Abby, who’d already spread out the picnic lunch under the cottonwoods near the river, wandered through the towering break of pines and spruce to find him.
He was leaning back against the truck smoking a cigarette, his eyes on the distant mountains across the rolling grasslands. His hat was off, his gloves were still in place and he looked as much a part of the land as the tall grasses that grew there. With his shirt gone, his chest was revealed, the thick wedge of hair damp with sweat, his tanned shoulders gleaming with moisture. Abby almost closed her eyes at the sight of all that provocative masculinity so close and tempting. She wanted desperately to touch him, to run her hands over those broad shoulders and feel the texture of the thick hair that covered the bronzed muscles of his chest. But she didn’t dare.

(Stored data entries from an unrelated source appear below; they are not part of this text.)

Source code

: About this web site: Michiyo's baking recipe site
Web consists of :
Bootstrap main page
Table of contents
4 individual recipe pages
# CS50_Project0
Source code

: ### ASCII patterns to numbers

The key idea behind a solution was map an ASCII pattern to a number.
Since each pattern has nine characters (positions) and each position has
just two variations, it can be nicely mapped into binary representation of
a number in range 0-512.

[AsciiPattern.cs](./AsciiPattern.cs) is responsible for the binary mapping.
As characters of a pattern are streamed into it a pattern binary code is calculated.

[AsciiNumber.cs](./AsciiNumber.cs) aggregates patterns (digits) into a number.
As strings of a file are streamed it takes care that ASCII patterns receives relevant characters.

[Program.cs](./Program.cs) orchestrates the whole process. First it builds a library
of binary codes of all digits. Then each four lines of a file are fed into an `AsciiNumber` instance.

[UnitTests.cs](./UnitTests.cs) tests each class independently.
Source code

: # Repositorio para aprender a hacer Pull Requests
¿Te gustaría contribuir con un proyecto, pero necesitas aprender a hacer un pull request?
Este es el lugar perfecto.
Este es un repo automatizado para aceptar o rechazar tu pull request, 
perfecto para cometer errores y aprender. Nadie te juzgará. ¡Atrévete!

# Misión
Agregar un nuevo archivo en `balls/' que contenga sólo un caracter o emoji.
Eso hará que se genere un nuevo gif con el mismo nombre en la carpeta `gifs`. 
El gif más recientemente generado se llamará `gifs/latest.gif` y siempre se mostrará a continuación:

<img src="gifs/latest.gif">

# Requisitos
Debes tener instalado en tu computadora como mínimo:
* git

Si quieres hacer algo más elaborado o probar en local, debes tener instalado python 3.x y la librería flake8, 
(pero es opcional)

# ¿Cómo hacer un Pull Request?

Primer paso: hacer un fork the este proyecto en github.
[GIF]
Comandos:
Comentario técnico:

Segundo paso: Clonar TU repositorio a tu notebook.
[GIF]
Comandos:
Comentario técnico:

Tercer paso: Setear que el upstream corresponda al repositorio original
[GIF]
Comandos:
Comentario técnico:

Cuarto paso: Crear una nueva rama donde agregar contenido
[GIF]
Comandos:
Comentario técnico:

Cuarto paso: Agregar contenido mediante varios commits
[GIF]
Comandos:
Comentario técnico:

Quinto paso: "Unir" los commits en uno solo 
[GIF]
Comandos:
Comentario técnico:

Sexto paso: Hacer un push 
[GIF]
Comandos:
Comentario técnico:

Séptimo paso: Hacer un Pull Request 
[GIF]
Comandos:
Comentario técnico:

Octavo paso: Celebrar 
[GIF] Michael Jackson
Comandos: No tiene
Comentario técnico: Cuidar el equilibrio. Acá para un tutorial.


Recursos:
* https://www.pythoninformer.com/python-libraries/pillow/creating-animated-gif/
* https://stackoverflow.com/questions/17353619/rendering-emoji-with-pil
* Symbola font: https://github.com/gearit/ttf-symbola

“Lunch is ready, when you are,” she said quietly.
He glanced at her solemnly. “I’ve patched the fence,” he said. His eyes went back to the mountains. “God, I love this country,” he added in a tone deep and soft with reverence. “I could stand and look over it for hours and never tire of the sight.”
“It wouldn’t have been much different in the old days, when trappers and fur traders and explorers like William Clark came here,” she remarked, going to stand beside him. The wind was tearing at the tight bun of her hair, but she pinned it back relentlessly.

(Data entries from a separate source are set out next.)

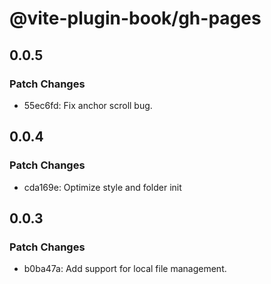# @vite-plugin-book/gh-pages

## 0.0.5

### Patch Changes

-   55ec6fd: Fix anchor scroll bug.

## 0.0.4

### Patch Changes

-   cda169e: Optimize style and folder init

## 0.0.3

### Patch Changes

-   b0ba47a: Add support for local file management.
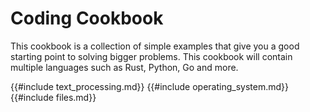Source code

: # Coding Cookbook

This cookbook is a collection of simple examples that give you a good starting point to solving bigger problems. This cookbook will contain multiple languages such as Rust, Python, Go and more.

{{#include text_processing.md}}
{{#include operating_system.md}}
{{#include files.md}}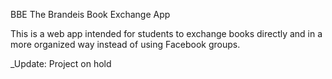 BBE
The Brandeis Book Exchange App 

This is a web app intended for students to exchange books directly and in a more organized way instead of using Facebook groups.

_Update: Project on hold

“It’s different,” Cade said shortly, his eyes straight ahead. “It’s damned hard balancing between environmental protection and progress, Abby.”
“Between mining and ranching, agriculture andindustry?” she asked gently, because it was a subject that could set him off like a time bomb.
“Exactly.” He glanced toward one of the grassy ridges that faced away from the mountains. There was mining a few miles beyond that ridge, on land Cade had leased for the purpose. It had been a struggle, that decision, but in the end he’d bowed to the nation’s struggle for fuel independence.
“I wanted to keep the ranch exactly as it was, for my sons to inherit,” he said, his voice strangely intense. His eyes searched hers for a long moment. “Do you want children, Abby?”
The question knocked her sideways. She hadn’t thought much about children, except when she was around Cade. Now she looked at him and pictured him with a child on his knee, and something inside her burst into wild bloom.
“Yes,” she murmured involuntarily.
His gaze dropped lower, to her slender body. “Aren’t you afraid of losing your figure?” he asked carelessly, and averted his head while he finished the cigarette.
She didn’t dare answer, afraid that her longing for his children would be evident in her voice. Instead, she changed the subject. “Where do you plan to get those sons to leave Painted Ridge to? Are you adopting?”
His dark eyebrows shot up. “I’ll get them in the usual way. You do know how people make babies?” he added, a mocking smile shadowing his hard face.
She flushed and turned away. “You always say marriage isn’t in your book, Cade. I just wondered, that’s all.”
“Maybe I’ll be forced to change my mind eventually,” he remarked, tossing his gloves in the open window of the truck as he followed her back through the trees to the river.
She knelt on one side of the red-checked tablecloth, where she’d laid out foil-covered plates of food and the jug of coffee Calla had packed in the basket.
“Are you going to taste it first?” he asked, moving to the river to slosh water over his face and chest while she dished up the food.
“I think I’ll let you, after what you said to her,” Abby replied. “She might have put arsenic in it.”
“She didn’t have time.” He came back to the cloth, grabbing up one of several linen towels in the basket. He dabbed at his face and chest, and Abby watched him helplessly, hungrily, as his hands drew the cloth over the warm muscles with their furry covering.
He happened to look up, and his eyes flashed violently at her intense scrutiny.
She couldn’t remember a time when she’d felt so intimidated by him or so attracted to him, all at once. She dropped her eyes back to the cloth and dished up the fried chicken, potato salad and rolls, with hands she could barely keep steady.
“Nervous of me, Abby?” he asked quietly, easing his formidable bulk down beside her, far too close, to take the plate she handed him.
“Should I be?” she countered. She poured him a cup of black coffee and automatically added cream before she handed him the foam cup. “After all, you’re theone who should be worrying. I seem to make a habit of throwing myself at you,” she added with bitter humor.